Excise duties on alcohol should increase along with inflation, according to Alcohol Action Ireland.
The body was speaking after a new report from the alcohol industry found that beer sales continued to fall last year, as the pandemic saw further restrictions on the hospitality industry.
The Alcohol Ireland report found people drank 2.3% less beer last year than in 2020 – a year which saw a significant fall in sales on the year before.
Meanwhile, Revenue figures published in March suggested Irish drinking was at its lowest level in 20 years – down around 30% since the peak in 2001.
The figures showed alcohol consumption fell by 4.7% between 2020 and 2021 – after falling by 9.6% between 2019 and 2020.
Irish drinkers pay the second highest rate of excise on beer in the EU and the industry is calling for a reduction to “benefit hard-pressed consumers” who are dealing with the new minimum unit pricing measures and the rising cost of living.
On Newstalk Breakfast this morning, Alcohol Action Ireland CEO Eunan McKinney rejected the call – insisting that a reduction would lead to an increase in drinking.
“We’re now making progress in relation to reducing alcohol use,” he said. “A reduction in excise would only simply make the product cheaper and if we make it cheaper, we are going to reintroduce that stimulus for demand.”
Excise duty
He said excise duty has not increased in Ireland in the past ten years, despite a 30% increase in the cost of living.
“Those excise duties are beginning to have less and less impact and what we have argued for consistently is that there should be a CPI index placed on those excise duties so they continue to have a relevancy in relation to the public health dimension,” he said.
“The purpose of excise duty in relation to products like beer and tobacco is to try and enhance the public health dimension to try and ensure there is less of these products consumed.
“If that’s the case, the excise duty should retain a relevancy to what is inflationary.”
Price of a pint
Figures from the CEO show that the price of a pint of stout, lager and cider have all increased by in the last decade.

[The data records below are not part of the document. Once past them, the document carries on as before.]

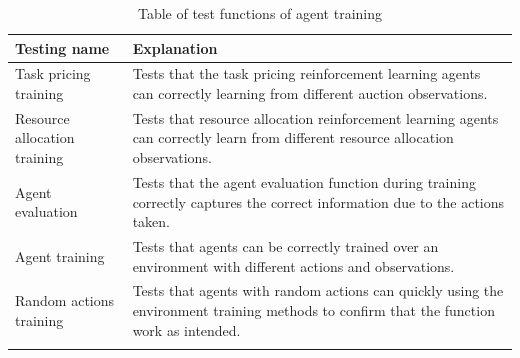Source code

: \begin{longtable}{|p{3cm}|p{11cm}|} \hline
    \textbf{Testing name} & \textbf{Explanation} \\ \hline
    Task pricing training & Tests that the task pricing reinforcement learning agents can correctly learning from
        different auction observations. \\ \hline
    Resource allocation training & Tests that resource allocation reinforcement learning agents can correctly
        learn from different resource allocation observations. \\ \hline
    Agent evaluation & Tests that the agent evaluation function during training correctly captures the correct
        information due to the actions taken. \\ \hline
    Agent training & Tests that agents can be correctly trained over an environment with different actions and
        observations. \\ \hline
    Random actions training & Tests that agents with random actions can quickly using the environment training
        methods to confirm that the function work as intended. \\ \hline
    \caption{Table of test functions of agent training}
    \label{tab:training_testing}
\end{longtable}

The average price of a pint of stout is up 24.8% on what it was in 2012, a pint of lager is up 24.7% and a pint of cider is up 21.7%.
Public Health Alcohol
Mr McKinney suggested the reduction in drinking in Ireland over the last decade is down to the measures included in the Public Health (Alcohol) Act.
The act was passed in 2018 and began to be enacted in 2020. Minimum unit pricing only came in at the start of this year.
He said there are three more measures in the act to be implemented - health warnings on labels, health warnings in advertising and the watershed on alcohol advertising - that must be introduced.
“If those three measures were implemented, we think we would continue to enhance and support the endeavour of consumers to actually drink less alcohol,” he said.
“That would have enormous benefits to our society. Remember, the low-risk guidelines suggest we should be drinking somewhere around seven litres a year. We are still drinking about ten litres per year.”